# TASK TO CARRY OUT
Within the listing below, the lines to output run from the one containing "通过维度和坐标的结合，inf" through the one containing "固定的 group 名称帮助用户熟悉和简化操作流程，因为不论使用何种贝叶斯模型，这些"; copy them exactly and nothing else.

RECORD EXTRACTS Block Start

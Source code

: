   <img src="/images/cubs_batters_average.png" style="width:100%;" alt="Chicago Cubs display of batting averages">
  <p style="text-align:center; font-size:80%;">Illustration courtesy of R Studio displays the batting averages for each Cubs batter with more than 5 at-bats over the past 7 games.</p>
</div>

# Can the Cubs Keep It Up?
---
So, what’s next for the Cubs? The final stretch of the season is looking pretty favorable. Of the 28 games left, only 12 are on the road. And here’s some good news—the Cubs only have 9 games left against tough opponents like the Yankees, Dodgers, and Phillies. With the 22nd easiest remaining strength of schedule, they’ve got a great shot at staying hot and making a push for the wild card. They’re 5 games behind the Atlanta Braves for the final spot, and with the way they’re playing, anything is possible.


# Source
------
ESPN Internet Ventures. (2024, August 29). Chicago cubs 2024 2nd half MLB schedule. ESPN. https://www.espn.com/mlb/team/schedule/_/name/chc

RECORD EXTRACTS Block End
RECORD EXTRACTS Block Start

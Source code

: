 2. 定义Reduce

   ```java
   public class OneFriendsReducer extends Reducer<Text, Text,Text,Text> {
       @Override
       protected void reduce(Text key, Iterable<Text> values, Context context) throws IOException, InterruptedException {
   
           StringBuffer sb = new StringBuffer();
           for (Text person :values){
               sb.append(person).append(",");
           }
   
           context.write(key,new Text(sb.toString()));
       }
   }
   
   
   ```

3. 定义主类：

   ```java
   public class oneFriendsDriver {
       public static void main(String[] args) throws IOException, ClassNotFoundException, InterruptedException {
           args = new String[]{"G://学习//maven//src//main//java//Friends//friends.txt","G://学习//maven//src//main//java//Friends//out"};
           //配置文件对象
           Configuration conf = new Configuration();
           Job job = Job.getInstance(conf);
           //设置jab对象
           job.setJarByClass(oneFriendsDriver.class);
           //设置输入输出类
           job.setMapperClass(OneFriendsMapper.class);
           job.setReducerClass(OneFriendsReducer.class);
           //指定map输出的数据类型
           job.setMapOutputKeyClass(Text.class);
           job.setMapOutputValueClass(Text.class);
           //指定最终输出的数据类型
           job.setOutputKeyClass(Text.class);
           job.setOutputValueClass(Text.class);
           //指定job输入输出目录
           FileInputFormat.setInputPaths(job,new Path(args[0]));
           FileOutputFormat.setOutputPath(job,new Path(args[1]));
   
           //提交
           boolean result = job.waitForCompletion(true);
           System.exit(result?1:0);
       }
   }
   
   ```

RECORD EXTRACTS Block End
RECORD EXTRACTS Block Start

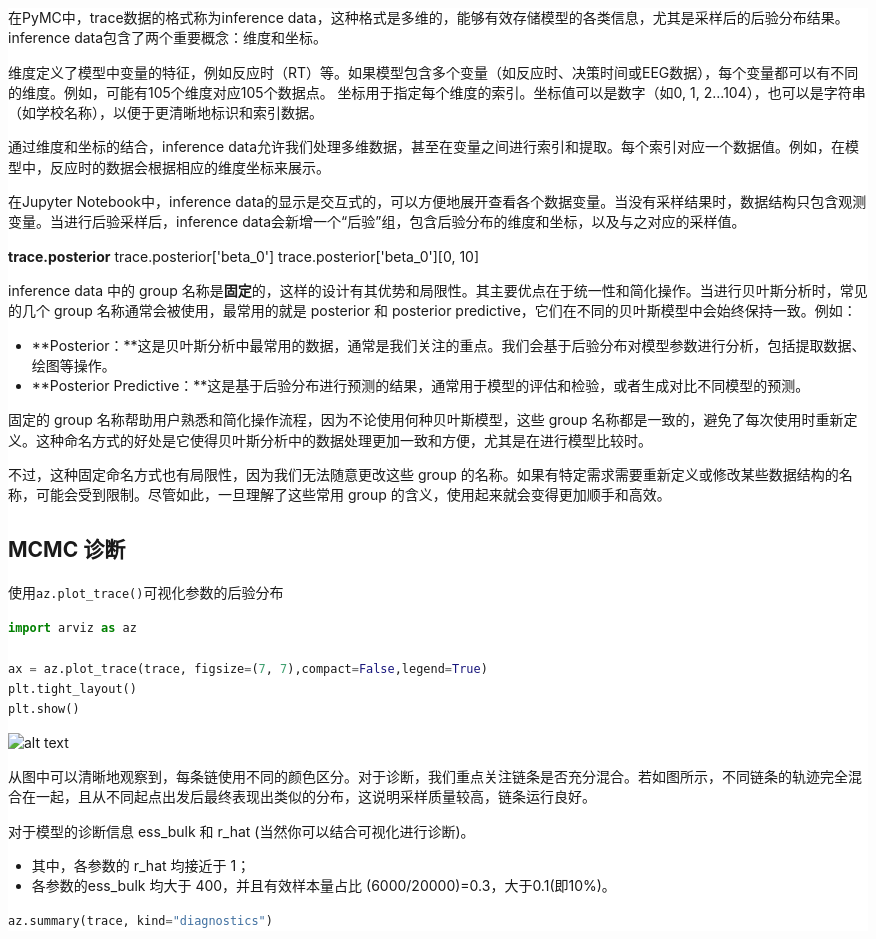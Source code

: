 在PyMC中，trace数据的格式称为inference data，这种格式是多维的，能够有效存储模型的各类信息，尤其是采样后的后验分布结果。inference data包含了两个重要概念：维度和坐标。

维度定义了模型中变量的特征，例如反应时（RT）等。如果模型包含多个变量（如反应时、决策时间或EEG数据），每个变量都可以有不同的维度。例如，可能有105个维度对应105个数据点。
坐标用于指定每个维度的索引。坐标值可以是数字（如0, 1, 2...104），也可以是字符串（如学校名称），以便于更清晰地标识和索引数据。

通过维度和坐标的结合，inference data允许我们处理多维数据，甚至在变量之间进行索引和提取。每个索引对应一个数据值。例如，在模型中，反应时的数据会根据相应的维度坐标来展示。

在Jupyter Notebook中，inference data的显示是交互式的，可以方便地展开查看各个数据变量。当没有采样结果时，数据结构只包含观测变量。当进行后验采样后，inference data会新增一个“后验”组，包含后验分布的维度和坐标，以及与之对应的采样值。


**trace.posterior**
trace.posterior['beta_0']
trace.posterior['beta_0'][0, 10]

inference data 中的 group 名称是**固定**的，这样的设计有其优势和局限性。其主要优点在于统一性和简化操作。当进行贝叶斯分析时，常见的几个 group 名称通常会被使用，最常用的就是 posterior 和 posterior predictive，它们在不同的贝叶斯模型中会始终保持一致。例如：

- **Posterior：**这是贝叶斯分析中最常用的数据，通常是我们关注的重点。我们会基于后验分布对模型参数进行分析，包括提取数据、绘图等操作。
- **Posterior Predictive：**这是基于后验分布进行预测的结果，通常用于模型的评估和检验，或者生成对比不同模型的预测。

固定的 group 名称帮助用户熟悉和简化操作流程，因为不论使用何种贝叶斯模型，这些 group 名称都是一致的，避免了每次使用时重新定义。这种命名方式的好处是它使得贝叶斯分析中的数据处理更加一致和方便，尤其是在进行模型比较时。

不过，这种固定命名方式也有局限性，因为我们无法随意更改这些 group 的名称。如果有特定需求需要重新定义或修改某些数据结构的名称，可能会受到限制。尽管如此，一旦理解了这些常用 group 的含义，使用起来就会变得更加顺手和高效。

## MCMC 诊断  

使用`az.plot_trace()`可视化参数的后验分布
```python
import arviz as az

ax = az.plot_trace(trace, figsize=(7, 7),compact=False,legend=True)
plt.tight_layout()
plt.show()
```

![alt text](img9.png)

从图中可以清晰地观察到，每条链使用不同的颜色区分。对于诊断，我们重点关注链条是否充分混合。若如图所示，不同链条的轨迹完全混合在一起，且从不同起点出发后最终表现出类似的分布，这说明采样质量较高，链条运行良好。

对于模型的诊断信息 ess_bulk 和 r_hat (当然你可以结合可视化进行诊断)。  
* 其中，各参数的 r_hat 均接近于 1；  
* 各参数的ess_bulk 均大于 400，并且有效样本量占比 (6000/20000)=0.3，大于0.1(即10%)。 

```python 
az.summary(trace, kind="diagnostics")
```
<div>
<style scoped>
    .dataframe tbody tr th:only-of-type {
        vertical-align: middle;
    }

RECORD EXTRACTS Block End

# TASK SOLUTION
通过维度和坐标的结合，inference data允许我们处理多维数据，甚至在变量之间进行索引和提取。每个索引对应一个数据值。例如，在模型中，反应时的数据会根据相应的维度坐标来展示。

在Jupyter Notebook中，inference data的显示是交互式的，可以方便地展开查看各个数据变量。当没有采样结果时，数据结构只包含观测变量。当进行后验采样后，inference data会新增一个“后验”组，包含后验分布的维度和坐标，以及与之对应的采样值。


**trace.posterior**
trace.posterior['beta_0']
trace.posterior['beta_0'][0, 10]

inference data 中的 group 名称是**固定**的，这样的设计有其优势和局限性。其主要优点在于统一性和简化操作。当进行贝叶斯分析时，常见的几个 group 名称通常会被使用，最常用的就是 posterior 和 posterior predictive，它们在不同的贝叶斯模型中会始终保持一致。例如：

- **Posterior：**这是贝叶斯分析中最常用的数据，通常是我们关注的重点。我们会基于后验分布对模型参数进行分析，包括提取数据、绘图等操作。
- **Posterior Predictive：**这是基于后验分布进行预测的结果，通常用于模型的评估和检验，或者生成对比不同模型的预测。

固定的 group 名称帮助用户熟悉和简化操作流程，因为不论使用何种贝叶斯模型，这些 group 名称都是一致的，避免了每次使用时重新定义。这种命名方式的好处是它使得贝叶斯分析中的数据处理更加一致和方便，尤其是在进行模型比较时。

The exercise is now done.